The wound was devastating. At close range, the 9mm bullet ripped a melon-sized hole through the back of Owen’s thigh. It shattered his femur in a gush of dark arterial blood, but Ingrid killed him before he dropped. She emptied her clip into his chest, a burst of five or six shots. Sparks flew from Owen’s M16 as her rounds struck the weapon. Maybe it had been her real target.

 

Cam’s vision was fading, yet he heard David gasp as the man turned and fled. David ran into the corridor between the stripped frameworks of Greenhouses 2 and 3. The jeep horn was still bleating. Cam tried to get up but his legs wouldn’t work. The best he could do was to squeeze his arm against his side where his jacket was wet.

 

Then everything went dark.

 

 

 

 

 

He woke between Ingrid
and Greg as they hauled him forward. His feet dragged on the ground, adding to the strain on his side. It felt like his ribs were being pulled apart and he tried to run with Greg, who had most of his weight. He couldn’t have been unconscious for more than a few seconds. They were still five steps from the skeletal wood structure of Greenhouse 3, moving without flashlights.

 

The jeep horn had gone quiet, too.
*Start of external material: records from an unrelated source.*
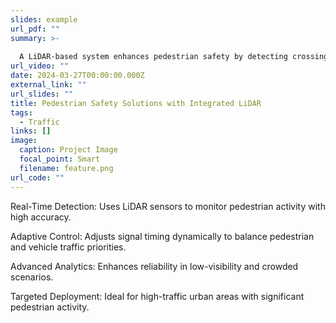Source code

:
 ```yaml
---
slides: example
url_pdf: ""
summary: >-
  
  A LiDAR-based system enhances pedestrian safety by detecting crossings in real time and adapting signal timing to prioritize safety.
url_video: ""
date: 2024-03-27T00:00:00.000Z
external_link: ""
url_slides: ""
title: Pedestrian Safety Solutions with Integrated LiDAR
tags:
  - Traffic
links: []
image:
  caption: Project Image
  focal_point: Smart
  filename: feature.png
url_code: ""
---
```

Real-Time Detection: Uses LiDAR sensors to monitor pedestrian activity with high accuracy.

Adaptive Control: Adjusts signal timing dynamically to balance pedestrian and vehicle traffic priorities.

Advanced Analytics: Enhances reliability in low-visibility and crowded scenarios.

Targeted Deployment: Ideal for high-traffic urban areas with significant pedestrian activity.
Whoever was at the cars had either been infected or decided to stop making himself a target.

 

“Wait,” Ingrid said, bumping against Cam.

 

Greg pulled on his other side and they went two more steps before Greg froze, too. “Oh, God,” he said.

 

David sprawled in the corridor between the greenhouses. Their friend lay on his back, trembling, as if he’d struck a nonexistent wall. But there was nowhere else to go. Behind them, the villagers had walked over Owen’s corpse and the flashlights they’d left nearby, filling the few white beams with legs and feet. At the same time, a larger, different group of silhouettes walked into the flashlights from the north.